Initial characterization of a blue-light sensing, phototropin-related protein from Pseudomonas putida: a paradigm for an extended LOV construct

Abstract

The open reading frame PP2739 from Pseudomonas putida KT2440 encodes a 151 amino acid protein with sequence similarity to the LOV domains of the blue-light sensitive protein YtvA from Bacillus subtilis and to the phototropins (phot) from plants. This sensory box LOV protein, PpSB2-LOV, comprises a LOV core, followed by a C-terminal segment predicted to form an α-helix, thus constituting a naturally occurring paradigm for an extended LOV construct. The recombinant PpSB2-LOV shows a photochemistry very similar to that of YtvA and phot-LOV domains, yet the lifetime for the recovery dark reaction, τ_rec = 114 s at 20 °C, resembles that of phot-LOV domains (5–300 s) and is much faster than that of YtvA or YtvA-LOV (>3000 s). Time-resolved optoacoustics reveals phot-like, light-driven reactions on the ns–μs time window with the sub-nanosecond formation of a flavin triplet state (Φ_T = 0.46) that decays into the flavin–cysteine photoadduct with 2 μs lifetime (Φ₃₉₀ = 0.42).
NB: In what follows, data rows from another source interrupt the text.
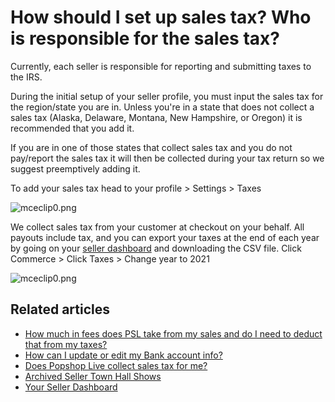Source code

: # How should I set up sales tax? Who is responsible for the sales tax?

Currently, each seller is responsible for reporting and submitting taxes to the IRS.&#x20;

During the initial setup of your seller profile, you must input the sales tax for the region/state you are in. Unless you're in a state that does not collect a sales tax (Alaska, Delaware, Montana, New Hampshire, or Oregon) it is recommended that you add it.

If you are in one of those states that collect sales tax and you do not pay/report the sales tax it will then be collected during your tax return so we suggest preemptively adding it.&#x20;

To add your sales tax head to your profile > Settings > Taxes

![mceclip0.png](https://help.popshop.live/hc/article\_attachments/4413932785689/mceclip0.png)

We collect sales tax from your customer at checkout on your behalf. All payouts include tax, and you can export your taxes at the end of each year by going on your [seller dashboard](https://dashboard.popshop.live/store/commerce/taxes) and downloading the CSV file. Click Commerce > Click Taxes > Change year to 2021

![mceclip0.png](https://help.popshop.live/hc/article\_attachments/4414142375449/mceclip0.png)

## Related articles

* [How much in fees does PSL take from my sales and do I need to deduct that from my taxes?](https://jamble.gitbook.io/popshop-live/payment-and-tax/how-much-in-fees-does-psl-take-from-my-sales-and-do-i-need-to-deduct-that-from-my-taxes)
* [How can I update or edit my Bank account info?](https://jamble.gitbook.io/popshop-live/payment-and-tax/how-can-i-update-or-edit-my-bank-account-info)
* [Does Popshop Live collect sales tax for me?](https://jamble.gitbook.io/popshop-live/payment-and-tax/does-popshop-live-collect-sales-tax-for-me)
* [Archived Seller Town Hall Shows](https://jamble.gitbook.io/popshop-live/whats-new-this-month/seller-town-halls/archived-seller-town-hall-shows)
* [Your Seller Dashboard](https://jamble.gitbook.io/popshop-live/seller-dashboard/your-seller-dashboard)
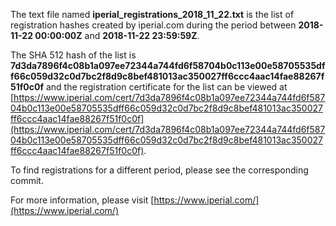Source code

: The text file named **iperial_registrations_2018_11_22.txt** is the list of registration hashes created by iperial.com during the period between **2018-11-22 00:00:00Z** and **2018-11-22 23:59:59Z**.

The SHA 512 hash of the list is **7d3da7896f4c08b1a097ee72344a744fd6f58704b0c113e00e58705535dff66c059d32c0d7bc2f8d9c8bef481013ac350027ff6ccc4aac14fae88267f51f0c0f** and the registration certificate for the list can be viewed at [https://www.iperial.com/cert/7d3da7896f4c08b1a097ee72344a744fd6f58704b0c113e00e58705535dff66c059d32c0d7bc2f8d9c8bef481013ac350027ff6ccc4aac14fae88267f51f0c0f](https://www.iperial.com/cert/7d3da7896f4c08b1a097ee72344a744fd6f58704b0c113e00e58705535dff66c059d32c0d7bc2f8d9c8bef481013ac350027ff6ccc4aac14fae88267f51f0c0f).

To find registrations for a different period, please see the corresponding commit.

For more information, please visit [https://www.iperial.com/](https://www.iperial.com/)
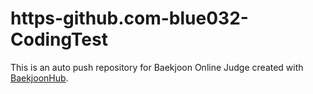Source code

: # https-github.com-blue032-CodingTest
This is an auto push repository for Baekjoon Online Judge created with [BaekjoonHub](https://github.com/BaekjoonHub/BaekjoonHub).
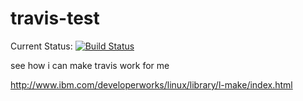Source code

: travis-test
===========

Current Status: [![Build Status](https://secure.travis-ci.org/[YOUR_GITHUB_USERNAME]/[YOUR_PROJECT_NAME].png)](http://travis-ci.org/borgified/travis-test)


see how i can make travis work for me


http://www.ibm.com/developerworks/linux/library/l-make/index.html
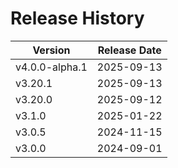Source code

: # Release History

| Version | Release Date |
|---|---|
| v4.0.0-alpha.1 | 2025-09-13 |
| v3.20.1 | 2025-09-13 |
| v3.20.0 | 2025-09-12 |
| v3.1.0 | 2025-01-22 |
| v3.0.5 | 2024-11-15 |
| v3.0.0 | 2024-09-01 |
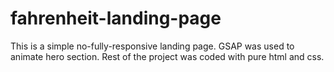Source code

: # fahrenheit-landing-page
This is a simple no-fully-responsive landing page.
GSAP was used to animate hero section.
Rest of the project was coded with pure html and css.
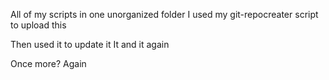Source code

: All of my scripts in one unorganized folder
I used my git-repocreater script to upload this

Then used it to update it
It and it again

Once more?
Again

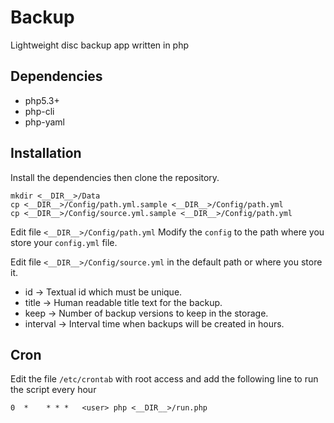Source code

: # Backup

Lightweight disc backup app written in php

## Dependencies

* php5.3+
* php-cli
* php-yaml

## Installation

Install the dependencies then clone the repository.

    mkdir <__DIR__>/Data
    cp <__DIR__>/Config/path.yml.sample <__DIR__>/Config/path.yml
    cp <__DIR__>/Config/source.yml.sample <__DIR__>/Config/path.yml

Edit file `<__DIR__>/Config/path.yml`
Modify the `config` to the path where you store your `config.yml` file.

Edit file `<__DIR__>/Config/source.yml` in the default path or where you store it.

* id -> Textual id which must be unique.
* title -> Human readable title text for the backup.
* keep -> Number of backup versions to keep in the storage.
* interval -> Interval time when backups will be created in hours.

## Cron

Edit the file `/etc/crontab` with root access and add the following line to run the script every hour

    0  *    * * *   <user> php <__DIR__>/run.php
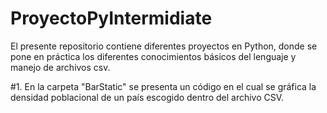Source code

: # ProyectoPyIntermidiate

El presente repositorio contiene diferentes proyectos en Python, donde se pone en práctica los diferentes conocimientos básicos del lenguaje y manejo de archivos csv.

#1. En la carpeta "BarStatic" se presenta un código en el cual se gráfica la densidad poblacional de un país escogido dentro del archivo CSV.
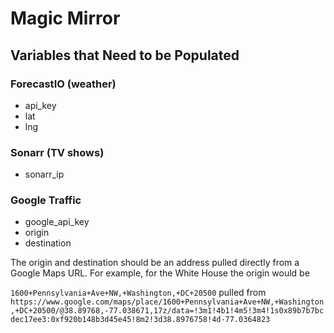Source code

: # Magic Mirror

## Variables that Need to be Populated

### ForecastIO (weather)

- api_key
- lat
- lng

### Sonarr (TV shows)

- sonarr_ip

### Google Traffic

- google_api_key
- origin
- destination

The origin and destination should be an address pulled directly from a Google Maps URL. For example, for the White House the origin would be

`1600+Pennsylvania+Ave+NW,+Washington,+DC+20500` pulled from `https://www.google.com/maps/place/1600+Pennsylvania+Ave+NW,+Washington,+DC+20500/@38.89768,-77.038671,17z/data=!3m1!4b1!4m5!3m4!1s0x89b7b7bcdec17ee3:0xf920b148b3d45e45!8m2!3d38.8976758!4d-77.0364823`  
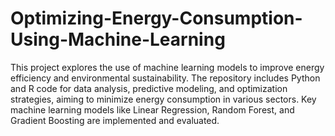 # Optimizing-Energy-Consumption-Using-Machine-Learning

This project explores the use of machine learning models to improve energy efficiency and environmental sustainability. The repository includes Python and R code for data analysis, predictive modeling, and optimization strategies, aiming to minimize energy consumption in various sectors. Key machine learning models like Linear Regression, Random Forest, and Gradient Boosting are implemented and evaluated.

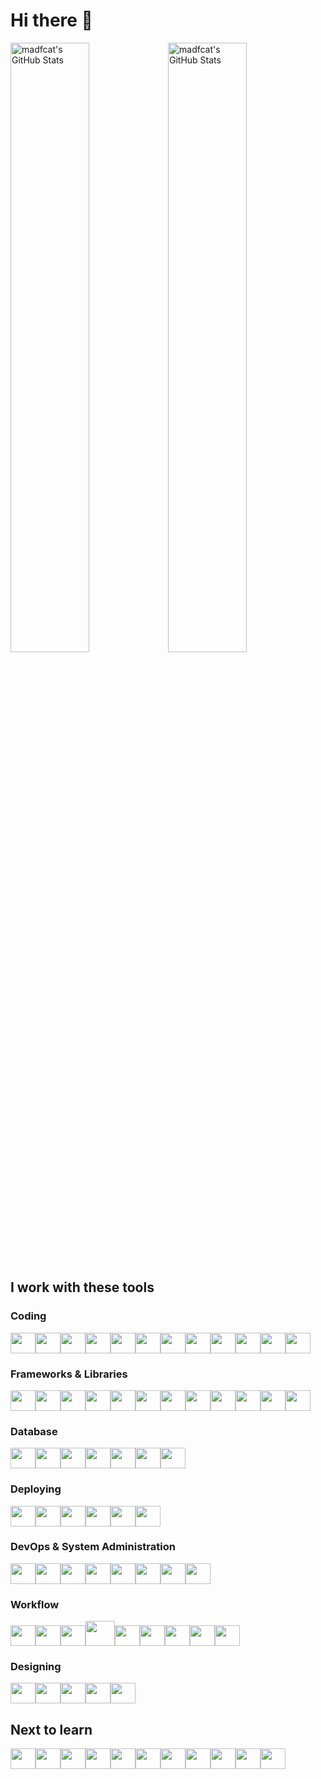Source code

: # Hi there 👋

<img src="https://github-readme-stats.vercel.app/api/top-langs/?username=madfcat&theme=flag-india&show_icons=true&hide_border=true&layout=compact" alt="madfcat's GitHub Stats" style="width:50%" /><img src="https://github-readme-streak-stats.herokuapp.com/?user=madfcat&theme=flag-india&hide_border=true" alt="madfcat's GitHub Stats" style="width:50%" />


## I work with these tools

### Coding

<img src="https://cdn.jsdelivr.net/gh/devicons/devicon@latest/icons/javascript/javascript-original.svg" height="33" width="40" /><img src="https://cdn.jsdelivr.net/gh/devicons/devicon@latest/icons/typescript/typescript-original.svg" height="33" width="40" /><img src="https://cdn.jsdelivr.net/gh/devicons/devicon@latest/icons/c/c-original.svg" height="33" width="40" /><img src="https://cdn.jsdelivr.net/gh/devicons/devicon@latest/icons/cplusplus/cplusplus-original.svg" height="33" width="40" /><img src="https://cdn.jsdelivr.net/gh/devicons/devicon@latest/icons/python/python-original.svg" height="33" width="40" /><img src="https://cdn.jsdelivr.net/gh/devicons/devicon@latest/icons/html5/html5-original.svg" height="33" width="40" /><img src="https://cdn.jsdelivr.net/gh/devicons/devicon@latest/icons/css3/css3-original.svg" height="33" width="40" /><img src="https://cdn.jsdelivr.net/gh/devicons/devicon@latest/icons/nodejs/nodejs-original-wordmark.svg" height="33" width="40" /><img src="https://cdn.jsdelivr.net/gh/devicons/devicon@latest/icons/nodemon/nodemon-original.svg" height="33" width="40" /><img src="https://cdn.jsdelivr.net/gh/devicons/devicon@latest/icons/npm/npm-original-wordmark.svg" height="33" width="40" /><img src="https://cdn.jsdelivr.net/gh/devicons/devicon@latest/icons/vitejs/vitejs-original.svg" height="33" width="40" /><img src="https://cdn.jsdelivr.net/gh/devicons/devicon@latest/icons/markdown/markdown-original.svg" height="33" width="40"/>

### Frameworks & Libraries

<img src="https://cdn.jsdelivr.net/gh/devicons/devicon@latest/icons/react/react-original.svg" height="33" width="40" /><img src="https://cdn.jsdelivr.net/gh/devicons/devicon@latest/icons/gatsby/gatsby-original.svg" height="33" width="40" /><img src="https://cdn.jsdelivr.net/gh/devicons/devicon@latest/icons/nextjs/nextjs-plain.svg" height="33" width="40" /><img src="https://cdn.jsdelivr.net/gh/devicons/devicon@latest/icons/wordpress/wordpress-plain.svg" height="33" width="40" /><img src="https://cdn.jsdelivr.net/gh/devicons/devicon@latest/icons/woocommerce/woocommerce-original.svg" height="33" width="40" /><img src="https://cdn.jsdelivr.net/gh/devicons/devicon@latest/icons/threejs/threejs-original.svg" height="33" width="40" /><img src="https://cdn.jsdelivr.net/gh/devicons/devicon@latest/icons/tailwindcss/tailwindcss-original.svg" height="33" width="40" /><img src="https://cdn.jsdelivr.net/gh/devicons/devicon@latest/icons/jquery/jquery-original.svg" height="33" width="40" /><img src="https://cdn.jsdelivr.net/gh/devicons/devicon@latest/icons/lodash/lodash-original.svg" height="33" width="40"/><img src="https://cdn.jsdelivr.net/gh/devicons/devicon@latest/icons/matplotlib/matplotlib-plain.svg" height="33" width="40" /><img src="https://cdn.jsdelivr.net/gh/devicons/devicon@latest/icons/numpy/numpy-original.svg" height="33" width="40" /><img src="https://cdn.jsdelivr.net/gh/devicons/devicon@latest/icons/pandas/pandas-original.svg" height="33" width="40" />

### Database


<img src="https://cdn.jsdelivr.net/gh/devicons/devicon@latest/icons/postgresql/postgresql-original.svg" height="33" width="40" /><img src="https://cdn.jsdelivr.net/gh/devicons/devicon@latest/icons/mysql/mysql-original.svg" height="33" width="40" /><img src="https://cdn.jsdelivr.net/gh/devicons/devicon@latest/icons/mariadb/mariadb-original.svg" height="33" width="40" /><img src="https://cdn.jsdelivr.net/gh/devicons/devicon@latest/icons/mongodb/mongodb-original.svg" height="33" width="40" /><img src="https://cdn.jsdelivr.net/gh/devicons/devicon@latest/icons/mongoose/mongoose-original.svg" height="33" width="40" /><img src="https://cdn.jsdelivr.net/gh/devicons/devicon@latest/icons/prisma/prisma-original.svg" height="33" width="40" /><img src="https://cdn.jsdelivr.net/gh/devicons/devicon@latest/icons/graphql/graphql-plain.svg" height="33" width="40" />

### Deploying

<img src="https://cdn.jsdelivr.net/gh/devicons/devicon@latest/icons/digitalocean/digitalocean-original.svg" height="33" width="40" /><img src="https://cdn.jsdelivr.net/gh/devicons/devicon@latest/icons/amazonwebservices/amazonwebservices-original-wordmark.svg" height="33" width="40" /><img src="https://cdn.jsdelivr.net/gh/devicons/devicon@latest/icons/vercel/vercel-original.svg" height="33" width="40" /><img src="https://cdn.jsdelivr.net/gh/devicons/devicon@latest/icons/netlify/netlify-original.svg" height="33" width="40" /><img src="https://cdn.jsdelivr.net/gh/devicons/devicon@latest/icons/github/github-original.svg" height="33" width="40" /><img src="https://cdn.jsdelivr.net/gh/devicons/devicon@latest/icons/firebase/firebase-original.svg" height="33" width="40"/>

### DevOps & System Administration


<img src="https://cdn.jsdelivr.net/gh/devicons/devicon@latest/icons/docker/docker-original.svg" height="33" width="40" /><img src="https://cdn.jsdelivr.net/gh/devicons/devicon@latest/icons/bash/bash-plain.svg" height="33" width="40" /><img src="https://cdn.jsdelivr.net/gh/devicons/devicon@latest/icons/linux/linux-original.svg" height="33" width="40" /><img src="https://cdn.jsdelivr.net/gh/devicons/devicon@latest/icons/nginx/nginx-original.svg" height="33" width="40" /><img src="https://cdn.jsdelivr.net/gh/devicons/devicon@latest/icons/ssh/ssh-original-wordmark.svg" height="33" width="40" /><img src="https://cdn.jsdelivr.net/gh/devicons/devicon@latest/icons/ohmyzsh/ohmyzsh-original.svg" height="33" width="40" /><img src="https://cdn.jsdelivr.net/gh/devicons/devicon@latest/icons/ubuntu/ubuntu-original.svg" height="33" width="40" /><img src="https://cdn.jsdelivr.net/gh/devicons/devicon@latest/icons/filezilla/filezilla-plain.svg" height="33" width="40" />

### Workflow

<img src="https://cdn.jsdelivr.net/gh/devicons/devicon@latest/icons/vscode/vscode-original.svg" height="33" width="40" /><img src="https://cdn.jsdelivr.net/gh/devicons/devicon@latest/icons/vim/vim-original.svg" height="33" width="40" /><img src="https://cdn.jsdelivr.net/gh/devicons/devicon@latest/icons/xcode/xcode-original.svg" height="33" width="40"/><img src="https://cdn.jsdelivr.net/gh/devicons/devicon@latest/icons/git/git-original.svg" height="40" width="47" /><img src="https://cdn.jsdelivr.net/gh/devicons/devicon@latest/icons/notion/notion-original.svg" height="33" width="40" /><img src="https://cdn.jsdelivr.net/gh/devicons/devicon@latest/icons/slack/slack-original.svg" height="33" width="40" /><img src="https://cdn.jsdelivr.net/gh/devicons/devicon@latest/icons/trello/trello-original.svg" height="33" width="40" /><img src="https://cdn.jsdelivr.net/gh/devicons/devicon@latest/icons/homebrew/homebrew-original.svg" height="33" width="40" /><img src="https://cdn.jsdelivr.net/gh/devicons/devicon@latest/icons/stackoverflow/stackoverflow-original-wordmark.svg" height="33" width="40" />


### Designing

<img src="https://cdn.jsdelivr.net/gh/devicons/devicon@latest/icons/blender/blender-original.svg" height="33" width="40" /><img src="https://cdn.jsdelivr.net/gh/devicons/devicon@latest/icons/figma/figma-original.svg" height="33" width="40" /><img src="https://cdn.jsdelivr.net/gh/devicons/devicon@latest/icons/illustrator/illustrator-plain.svg" height="33" width="40" /><img src="https://cdn.jsdelivr.net/gh/devicons/devicon@latest/icons/photoshop/photoshop-original.svg" height="33" width="40" /><img src="https://cdn.jsdelivr.net/gh/devicons/devicon@latest/icons/premierepro/premierepro-original.svg" height="33" width="40" />


## Next to learn

<img src="https://cdn.jsdelivr.net/gh/devicons/devicon@latest/icons/swift/swift-original.svg" height="33" width="40" /><img src="https://cdn.jsdelivr.net/gh/devicons/devicon@latest/icons/kotlin/kotlin-plain.svg" height="33" width="40"/><img src="https://cdn.jsdelivr.net/gh/devicons/devicon@latest/icons/svelte/svelte-original.svg" height="33" width="40" /><img src="https://cdn.jsdelivr.net/gh/devicons/devicon@latest/icons/solidjs/solidjs-original.svg" height="33" width="40" /><img src="https://cdn.jsdelivr.net/gh/devicons/devicon@latest/icons/angular/angular-original.svg" height="33" width="40" /><img src="https://cdn.jsdelivr.net/gh/devicons/devicon@latest/icons/vuejs/vuejs-original.svg" height="33" width="40" /><img src="https://cdn.jsdelivr.net/gh/devicons/devicon@latest/icons/storybook/storybook-original.svg" height="33" width="40" /><img src="https://cdn.jsdelivr.net/gh/devicons/devicon@latest/icons/jenkins/jenkins-original.svg" height="33" width="40" /><img src="https://cdn.jsdelivr.net/gh/devicons/devicon@latest/icons/kubernetes/kubernetes-plain.svg" height="33" width="40"/><img src="https://cdn.jsdelivr.net/gh/devicons/devicon@latest/icons/p5js/p5js-original.svg" height="33" width="40" /><img src="https://cdn.jsdelivr.net/gh/devicons/devicon@latest/icons/swagger/swagger-original.svg" height="33" width="40" />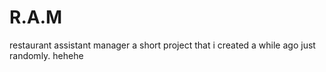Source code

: # R.A.M
restaurant assistant manager
a short project that i created a while ago just randomly. hehehe
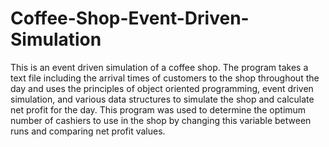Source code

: # Coffee-Shop-Event-Driven-Simulation
This is an event driven simulation of a coffee shop. The program takes a text file including the arrival times of customers to the shop throughout the day and uses the principles of object oriented programming, event driven simulation, and various data structures to simulate the shop and calculate net profit for the day. This program was used to determine the optimum number of cashiers to use in the shop by changing this variable between runs and comparing net profit values. 
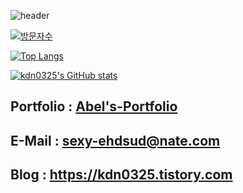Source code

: ![header](https://capsule-render.vercel.app/api?type=waving&color=000000&text=Abel's%20Github&desc=안녕하세요%20UI%20개발%20%/%20프론트%20엔드%20개발자%20Abel%20Github%20입니다&descAlignY=50&height=200&fontSize=50&fontColor=f1f5f9&fontAlignY=30)

[![방문자수](https://hits.sh/github.com/kdn0325/hits.svg?view=today-total&style=for-the-badge)](https://hits.sh/github.com/kdn0325/hits/)

[![Top Langs](https://github-readme-stats.vercel.app/api/top-langs/?username=kdn0325)](https://github.com/anuraghazra/github-readme-stats)

[![kdn0325's GitHub stats](https://github-readme-stats.vercel.app/api?username=kdn0325)](https://github.com/anuraghazra/github-readme-stats)


## Portfolio : [Abel's-Portfolio](https://portfolio-abel.netlify.app/)
## E-Mail : sexy-ehdsud@nate.com
## Blog : https://kdn0325.tistory.com
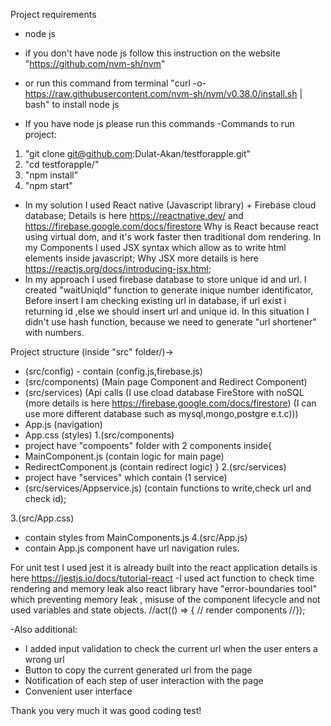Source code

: Project requirements
- node js
- if you don't have node js follow this instruction on the website "https://github.com/nvm-sh/nvm"
- or run this command from terminal "curl -o- https://raw.githubusercontent.com/nvm-sh/nvm/v0.38.0/install.sh | bash" to install node js

- If you have node js please run this commands
-Commands to run project:
1.  "git clone git@github.com:Dulat-Akan/testforapple.git"
2.  "cd testforapple/"
3.  "npm install"
4.  "npm start"


- In my solution I used React native (Javascript library) + Firebase cloud database; Details is here https://reactnative.dev/ and https://firebase.google.com/docs/firestore
Why is React because react using virtual dom, and it's work faster then traditional dom rendering.
In my Components I used JSX syntax which allow as to write html elements inside javascript; Why JSX more details is here https://reactjs.org/docs/introducing-jsx.html;
- In my approach I used firebase database to store unique id and url.
I created "waitUniqId" function to generate inique number identificator,
Before insert I am checking existing url in database, if url exist i returning id ,else we should insert url and unique id.
In this situation I didn't use hash function, because we need to generate "url shortener" with numbers.


Project structure (inside "src" folder/)->
- (src/config) - contain (config.js,firebase.js)
- (src/components) (Main page Component and Redirect Component)
- (src/services) (Api calls (I use cload database FireStore with noSQL (more details is here https://firebase.google.com/docs/firestore) (I can use more different database such as mysql,mongo,postgre e.t.c)))
- App.js (navigation)
- App.css (styles)
1.(src/components)
- project have "compoents" folder with 2 components inside{
- MainComponent.js (contain logic for main page)
- RedirectComponent.js (contain redirect logic)
}
2.(src/services)
- project have "services" which contain (1 service)
- (src/services/Appservice.js) (contain functions to write,check url and check id);

3.(src/App.css)
- contain styles from MainComponents.js
4.(src/App.js)
- contain App.js component have url navigation rules.

For unit test I used jest it is already built into the react application details is here https://jestjs.io/docs/tutorial-react
-I used act function to check time rendering and memory leak also react library have "error-boundaries tool" which preventing memory leak , misuse of the component lifecycle and not used variables and state objects.
//act(() => {
  // render components
//});

-Also additional:
- I added input validation to check the current url when the user enters a wrong url
- Button to copy the current generated url from the page
- Notification of each step of user interaction with the page
- Convenient user interface


Thank you very much it was good coding test!
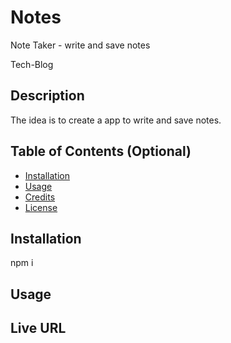 # Notes
Note Taker -  write and save notes

Tech-Blog

## Description

The idea is to create a app to write and save notes.  

## Table of Contents (Optional)



- [Installation](#installation)
- [Usage](#usage)
- [Credits](#credits)
- [License](#license)


## Installation

npm i

## Usage

## Live URL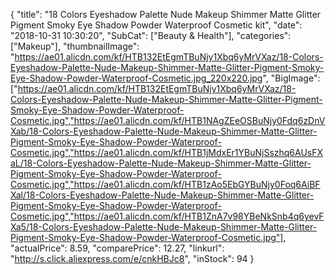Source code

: {
	"title": "18 Colors Eyeshadow Palette Nude Makeup Shimmer Matte Glitter Pigment Smoky Eye Shadow Powder Waterproof Cosmetic kit",
	"date": "2018-10-31 10:30:20",
	"SubCat": ["Beauty & Health"],
	"categories": ["Makeup"],
	"thumbnailImage": "https://ae01.alicdn.com/kf/HTB132EtEgmTBuNjy1Xbq6yMrVXaz/18-Colors-Eyeshadow-Palette-Nude-Makeup-Shimmer-Matte-Glitter-Pigment-Smoky-Eye-Shadow-Powder-Waterproof-Cosmetic.jpg_220x220.jpg",
	"BigImage": ["https://ae01.alicdn.com/kf/HTB132EtEgmTBuNjy1Xbq6yMrVXaz/18-Colors-Eyeshadow-Palette-Nude-Makeup-Shimmer-Matte-Glitter-Pigment-Smoky-Eye-Shadow-Powder-Waterproof-Cosmetic.jpg","https://ae01.alicdn.com/kf/HTB1NAgZEeOSBuNjy0Fdq6zDnVXab/18-Colors-Eyeshadow-Palette-Nude-Makeup-Shimmer-Matte-Glitter-Pigment-Smoky-Eye-Shadow-Powder-Waterproof-Cosmetic.jpg","https://ae01.alicdn.com/kf/HTB1jMdxEr1YBuNjSszhq6AUsFXaL/18-Colors-Eyeshadow-Palette-Nude-Makeup-Shimmer-Matte-Glitter-Pigment-Smoky-Eye-Shadow-Powder-Waterproof-Cosmetic.jpg","https://ae01.alicdn.com/kf/HTB1zAo5EbGYBuNjy0Foq6AiBFXal/18-Colors-Eyeshadow-Palette-Nude-Makeup-Shimmer-Matte-Glitter-Pigment-Smoky-Eye-Shadow-Powder-Waterproof-Cosmetic.jpg","https://ae01.alicdn.com/kf/HTB1ZnA7v98YBeNkSnb4q6yevFXa5/18-Colors-Eyeshadow-Palette-Nude-Makeup-Shimmer-Matte-Glitter-Pigment-Smoky-Eye-Shadow-Powder-Waterproof-Cosmetic.jpg"],
	"actualPrice": 8.59,
	"comparePrice": 12.27,
	"linkurl": "http://s.click.aliexpress.com/e/cnkHBJc8",
	"inStock": 94
}
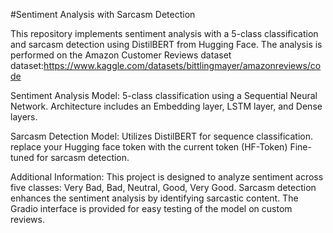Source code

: #Sentiment Analysis with Sarcasm Detection 

This repository implements sentiment analysis with a 5-class classification and sarcasm detection using DistilBERT from Hugging Face. The analysis is performed on the Amazon Customer Reviews dataset 
dataset:https://www.kaggle.com/datasets/bittlingmayer/amazonreviews/code

Sentiment Analysis Model:
5-class classification using a Sequential Neural Network.
Architecture includes an Embedding layer, LSTM layer, and Dense layers.

Sarcasm Detection Model:
Utilizes DistilBERT for sequence classification.
replace your Hugging face token with the current token (HF-Token)
Fine-tuned for sarcasm detection.

Additional Information:
This project is designed to analyze sentiment across five classes: Very Bad, Bad, Neutral, Good, Very Good.
Sarcasm detection enhances the sentiment analysis by identifying sarcastic content.
The Gradio interface is provided for easy testing of the model on custom reviews.
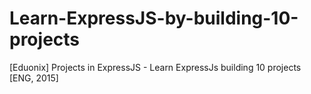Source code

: # Learn-ExpressJS-by-building-10-projects
[Eduonix] Projects in ExpressJS - Learn ExpressJs building 10 projects [ENG, 2015]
The fluorescence spectrum and lifetime of the conserved W97 resembles the corresponding W103 in full-length YtvA, although the quantum yield, Φ_F, is smaller (about 55% of YtvA) due to an enhanced static quenching efficiency. The anisotropy of W97 is the same as for W103 in YtvA (0.1), and considerably larger than the value of 0.06, found for W103 in YtvA-LOV. Different to YtvA and YtvA-LOV, the fluorescence for W97 becomes larger upon photoproduct formation. These data indicate that W97 is located in a similar environment as W103 in full-length YtvA, but undergoes larger light-driven changes. It is concluded that the protein segment located C-terminally to the LOV core (analogous to an interdomain linker) is enough to confer to the conserved tryptophan the fluorescence characteristics typical of full-length YtvA. The larger changes experienced by W97 upon light activation may reflect a larger conformational freedom of this protein segment in the absence of a second domain.